[Opening DATA SECTION section]
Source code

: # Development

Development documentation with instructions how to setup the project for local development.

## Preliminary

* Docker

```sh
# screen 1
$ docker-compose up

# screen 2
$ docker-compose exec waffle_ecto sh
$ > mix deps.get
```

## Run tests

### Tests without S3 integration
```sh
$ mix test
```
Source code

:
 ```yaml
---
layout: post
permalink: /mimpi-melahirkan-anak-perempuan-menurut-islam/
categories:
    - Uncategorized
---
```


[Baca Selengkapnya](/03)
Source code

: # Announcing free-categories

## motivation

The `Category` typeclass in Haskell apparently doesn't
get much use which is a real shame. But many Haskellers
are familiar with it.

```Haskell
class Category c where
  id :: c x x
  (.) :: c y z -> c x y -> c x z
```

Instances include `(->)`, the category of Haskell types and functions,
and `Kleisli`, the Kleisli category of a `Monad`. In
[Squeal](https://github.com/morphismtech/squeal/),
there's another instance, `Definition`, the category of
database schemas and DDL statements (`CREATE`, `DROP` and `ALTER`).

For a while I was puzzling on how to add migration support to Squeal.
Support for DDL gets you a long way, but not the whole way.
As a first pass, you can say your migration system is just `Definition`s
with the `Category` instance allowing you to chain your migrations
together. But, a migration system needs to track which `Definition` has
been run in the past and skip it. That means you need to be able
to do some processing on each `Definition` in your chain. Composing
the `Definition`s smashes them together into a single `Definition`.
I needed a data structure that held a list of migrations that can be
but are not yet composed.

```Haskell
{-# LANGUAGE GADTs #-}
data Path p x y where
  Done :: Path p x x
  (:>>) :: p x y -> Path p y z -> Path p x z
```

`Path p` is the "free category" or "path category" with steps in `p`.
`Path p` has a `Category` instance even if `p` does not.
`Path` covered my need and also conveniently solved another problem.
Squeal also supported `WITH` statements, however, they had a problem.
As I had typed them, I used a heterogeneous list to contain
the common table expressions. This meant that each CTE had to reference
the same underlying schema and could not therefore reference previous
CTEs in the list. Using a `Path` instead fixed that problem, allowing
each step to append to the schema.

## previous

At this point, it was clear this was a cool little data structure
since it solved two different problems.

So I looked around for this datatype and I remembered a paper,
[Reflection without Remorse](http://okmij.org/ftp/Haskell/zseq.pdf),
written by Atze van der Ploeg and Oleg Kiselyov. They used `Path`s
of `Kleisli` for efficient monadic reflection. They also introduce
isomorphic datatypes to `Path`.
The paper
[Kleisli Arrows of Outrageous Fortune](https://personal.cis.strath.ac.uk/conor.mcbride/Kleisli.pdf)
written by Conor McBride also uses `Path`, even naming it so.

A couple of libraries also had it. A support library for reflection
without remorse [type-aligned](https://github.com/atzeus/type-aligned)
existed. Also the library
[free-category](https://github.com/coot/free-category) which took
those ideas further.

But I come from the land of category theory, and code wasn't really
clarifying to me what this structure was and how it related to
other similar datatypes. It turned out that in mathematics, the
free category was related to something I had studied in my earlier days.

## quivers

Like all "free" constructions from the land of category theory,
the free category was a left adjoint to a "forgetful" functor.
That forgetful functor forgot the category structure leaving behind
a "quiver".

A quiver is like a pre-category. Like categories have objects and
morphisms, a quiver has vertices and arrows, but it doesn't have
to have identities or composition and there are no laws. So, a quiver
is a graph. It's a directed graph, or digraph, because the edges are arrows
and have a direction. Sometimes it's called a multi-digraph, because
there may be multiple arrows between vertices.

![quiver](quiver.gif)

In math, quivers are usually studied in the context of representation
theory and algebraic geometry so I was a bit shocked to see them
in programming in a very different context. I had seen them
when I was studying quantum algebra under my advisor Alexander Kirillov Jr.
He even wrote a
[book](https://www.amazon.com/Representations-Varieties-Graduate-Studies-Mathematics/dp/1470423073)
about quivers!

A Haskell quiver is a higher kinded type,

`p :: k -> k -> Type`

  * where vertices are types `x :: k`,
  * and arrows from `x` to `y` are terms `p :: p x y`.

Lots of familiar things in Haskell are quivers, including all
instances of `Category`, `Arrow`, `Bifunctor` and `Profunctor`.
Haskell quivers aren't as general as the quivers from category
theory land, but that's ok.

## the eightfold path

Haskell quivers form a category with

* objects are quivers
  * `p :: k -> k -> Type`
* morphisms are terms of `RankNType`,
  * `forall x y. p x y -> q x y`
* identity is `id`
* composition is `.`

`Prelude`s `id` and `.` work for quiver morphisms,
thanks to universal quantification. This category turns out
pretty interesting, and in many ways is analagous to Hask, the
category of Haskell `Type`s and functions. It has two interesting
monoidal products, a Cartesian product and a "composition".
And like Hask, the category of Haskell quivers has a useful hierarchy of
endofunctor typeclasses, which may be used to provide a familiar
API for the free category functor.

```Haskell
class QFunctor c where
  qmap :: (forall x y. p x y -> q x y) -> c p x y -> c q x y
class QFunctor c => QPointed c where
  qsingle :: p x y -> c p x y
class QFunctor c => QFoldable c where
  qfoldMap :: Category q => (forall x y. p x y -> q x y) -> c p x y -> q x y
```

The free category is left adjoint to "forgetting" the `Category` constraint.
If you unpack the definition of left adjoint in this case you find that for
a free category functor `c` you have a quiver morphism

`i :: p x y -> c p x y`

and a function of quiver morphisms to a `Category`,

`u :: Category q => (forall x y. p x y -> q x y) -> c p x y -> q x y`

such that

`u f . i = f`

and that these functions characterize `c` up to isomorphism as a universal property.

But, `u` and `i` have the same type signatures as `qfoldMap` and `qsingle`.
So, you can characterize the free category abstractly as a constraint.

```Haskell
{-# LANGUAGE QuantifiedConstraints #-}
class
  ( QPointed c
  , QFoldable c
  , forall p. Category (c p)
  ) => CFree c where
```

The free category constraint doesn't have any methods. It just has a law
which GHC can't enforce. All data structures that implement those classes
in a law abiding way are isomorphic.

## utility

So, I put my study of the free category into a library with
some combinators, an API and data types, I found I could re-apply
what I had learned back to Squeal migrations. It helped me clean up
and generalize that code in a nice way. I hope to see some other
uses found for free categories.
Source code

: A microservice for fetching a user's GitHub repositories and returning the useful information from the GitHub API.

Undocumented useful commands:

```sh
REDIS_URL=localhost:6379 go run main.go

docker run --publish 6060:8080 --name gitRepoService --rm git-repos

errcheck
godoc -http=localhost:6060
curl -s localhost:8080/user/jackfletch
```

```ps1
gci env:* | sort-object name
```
[Closing DATA SECTION section]
[Opening DATA SECTION section]
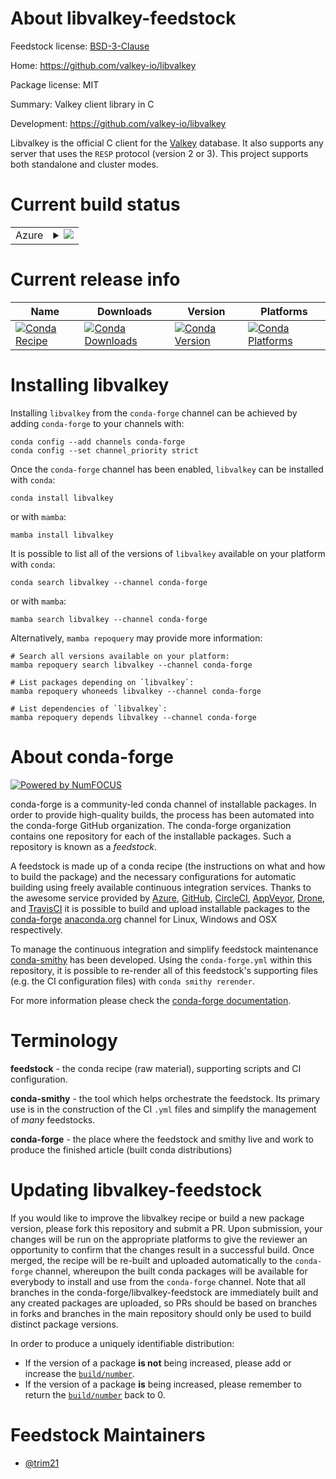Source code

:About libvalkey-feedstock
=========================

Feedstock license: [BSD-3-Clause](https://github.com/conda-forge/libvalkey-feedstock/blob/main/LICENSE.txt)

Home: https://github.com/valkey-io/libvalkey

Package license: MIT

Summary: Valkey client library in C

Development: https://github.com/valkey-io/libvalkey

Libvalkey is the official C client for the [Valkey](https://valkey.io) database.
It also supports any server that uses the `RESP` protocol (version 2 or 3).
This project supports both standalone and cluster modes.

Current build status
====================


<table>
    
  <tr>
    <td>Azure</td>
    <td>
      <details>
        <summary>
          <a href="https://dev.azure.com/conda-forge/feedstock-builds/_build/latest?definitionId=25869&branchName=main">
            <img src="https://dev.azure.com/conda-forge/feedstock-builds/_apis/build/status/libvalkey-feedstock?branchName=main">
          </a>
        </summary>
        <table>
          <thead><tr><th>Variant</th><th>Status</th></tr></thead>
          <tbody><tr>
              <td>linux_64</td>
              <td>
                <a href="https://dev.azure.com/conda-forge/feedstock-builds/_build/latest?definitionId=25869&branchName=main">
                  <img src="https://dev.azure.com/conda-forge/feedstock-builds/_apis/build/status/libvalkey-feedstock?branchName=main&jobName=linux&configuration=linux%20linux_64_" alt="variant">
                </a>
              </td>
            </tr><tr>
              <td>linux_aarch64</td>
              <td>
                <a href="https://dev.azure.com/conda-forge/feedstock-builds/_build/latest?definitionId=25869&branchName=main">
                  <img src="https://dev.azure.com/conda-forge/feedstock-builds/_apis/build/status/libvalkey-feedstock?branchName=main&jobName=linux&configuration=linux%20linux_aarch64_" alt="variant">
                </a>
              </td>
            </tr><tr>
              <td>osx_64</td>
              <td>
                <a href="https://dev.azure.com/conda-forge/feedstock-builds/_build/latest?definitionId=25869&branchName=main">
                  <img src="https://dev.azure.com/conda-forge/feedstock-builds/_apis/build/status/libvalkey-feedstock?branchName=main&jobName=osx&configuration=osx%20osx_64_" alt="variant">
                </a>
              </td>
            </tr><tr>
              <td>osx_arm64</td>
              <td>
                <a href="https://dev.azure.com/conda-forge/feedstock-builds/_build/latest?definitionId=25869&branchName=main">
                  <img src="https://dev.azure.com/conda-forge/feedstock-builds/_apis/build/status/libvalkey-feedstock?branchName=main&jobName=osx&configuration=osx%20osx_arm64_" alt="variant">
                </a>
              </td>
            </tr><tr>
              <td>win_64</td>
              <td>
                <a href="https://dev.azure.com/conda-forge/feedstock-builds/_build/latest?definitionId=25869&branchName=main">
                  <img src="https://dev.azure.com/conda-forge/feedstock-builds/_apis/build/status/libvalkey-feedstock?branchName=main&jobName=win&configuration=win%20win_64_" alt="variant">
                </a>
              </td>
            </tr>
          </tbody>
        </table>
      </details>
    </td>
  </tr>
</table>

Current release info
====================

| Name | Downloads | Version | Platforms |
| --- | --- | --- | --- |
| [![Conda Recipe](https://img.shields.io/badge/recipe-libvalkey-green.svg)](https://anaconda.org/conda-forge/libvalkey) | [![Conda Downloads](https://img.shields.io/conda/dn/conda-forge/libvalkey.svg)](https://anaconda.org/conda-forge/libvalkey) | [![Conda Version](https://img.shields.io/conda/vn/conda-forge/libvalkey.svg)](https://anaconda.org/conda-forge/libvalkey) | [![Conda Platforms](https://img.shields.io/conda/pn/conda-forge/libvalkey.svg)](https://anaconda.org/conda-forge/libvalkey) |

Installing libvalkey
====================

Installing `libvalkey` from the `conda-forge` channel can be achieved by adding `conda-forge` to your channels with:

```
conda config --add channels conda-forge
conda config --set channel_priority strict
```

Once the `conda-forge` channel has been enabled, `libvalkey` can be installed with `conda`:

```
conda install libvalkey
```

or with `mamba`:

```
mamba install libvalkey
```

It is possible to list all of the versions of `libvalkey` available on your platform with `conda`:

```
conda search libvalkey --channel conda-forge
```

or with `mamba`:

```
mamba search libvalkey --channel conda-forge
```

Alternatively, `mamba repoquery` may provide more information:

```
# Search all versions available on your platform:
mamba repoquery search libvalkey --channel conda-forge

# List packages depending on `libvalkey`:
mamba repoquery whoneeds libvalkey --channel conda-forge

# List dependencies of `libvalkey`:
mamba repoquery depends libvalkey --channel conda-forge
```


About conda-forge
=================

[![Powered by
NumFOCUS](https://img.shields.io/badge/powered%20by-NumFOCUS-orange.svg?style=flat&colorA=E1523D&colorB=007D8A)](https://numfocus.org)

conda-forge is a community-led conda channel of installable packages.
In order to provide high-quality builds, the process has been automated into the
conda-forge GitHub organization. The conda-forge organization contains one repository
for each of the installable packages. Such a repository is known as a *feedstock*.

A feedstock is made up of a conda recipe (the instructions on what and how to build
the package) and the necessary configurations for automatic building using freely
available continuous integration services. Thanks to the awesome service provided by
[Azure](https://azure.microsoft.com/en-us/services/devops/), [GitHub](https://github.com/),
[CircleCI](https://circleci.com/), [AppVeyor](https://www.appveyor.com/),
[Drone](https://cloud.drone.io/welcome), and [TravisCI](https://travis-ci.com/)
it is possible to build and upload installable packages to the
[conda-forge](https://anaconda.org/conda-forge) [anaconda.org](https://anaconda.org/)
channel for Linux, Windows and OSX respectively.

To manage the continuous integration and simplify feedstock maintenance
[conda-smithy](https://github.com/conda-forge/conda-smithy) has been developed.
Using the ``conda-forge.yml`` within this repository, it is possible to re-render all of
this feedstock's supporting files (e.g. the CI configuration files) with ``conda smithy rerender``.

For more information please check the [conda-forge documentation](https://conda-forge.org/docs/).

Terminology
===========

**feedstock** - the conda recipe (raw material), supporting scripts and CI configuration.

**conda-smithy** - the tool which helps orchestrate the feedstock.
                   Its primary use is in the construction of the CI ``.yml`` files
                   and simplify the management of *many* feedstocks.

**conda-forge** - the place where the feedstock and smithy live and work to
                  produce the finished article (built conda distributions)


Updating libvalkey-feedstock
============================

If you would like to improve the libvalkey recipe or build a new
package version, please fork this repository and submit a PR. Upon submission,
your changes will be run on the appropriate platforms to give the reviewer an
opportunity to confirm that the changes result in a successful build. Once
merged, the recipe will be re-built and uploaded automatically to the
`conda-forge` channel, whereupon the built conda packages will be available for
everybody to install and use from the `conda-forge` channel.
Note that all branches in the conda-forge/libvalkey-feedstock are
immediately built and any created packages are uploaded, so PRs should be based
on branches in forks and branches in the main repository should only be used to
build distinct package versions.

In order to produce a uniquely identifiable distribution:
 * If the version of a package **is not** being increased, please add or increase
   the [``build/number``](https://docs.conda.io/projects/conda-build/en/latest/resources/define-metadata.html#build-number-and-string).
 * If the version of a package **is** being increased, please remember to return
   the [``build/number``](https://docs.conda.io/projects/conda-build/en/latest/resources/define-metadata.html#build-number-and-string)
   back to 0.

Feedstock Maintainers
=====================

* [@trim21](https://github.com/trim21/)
[Closing DATA SECTION section]
Each line from the material above that mentions the word "together" needs to be copied.

together. But, a migration system needs to track which `Definition` has
the `Definition`s smashes them together into a single `Definition`.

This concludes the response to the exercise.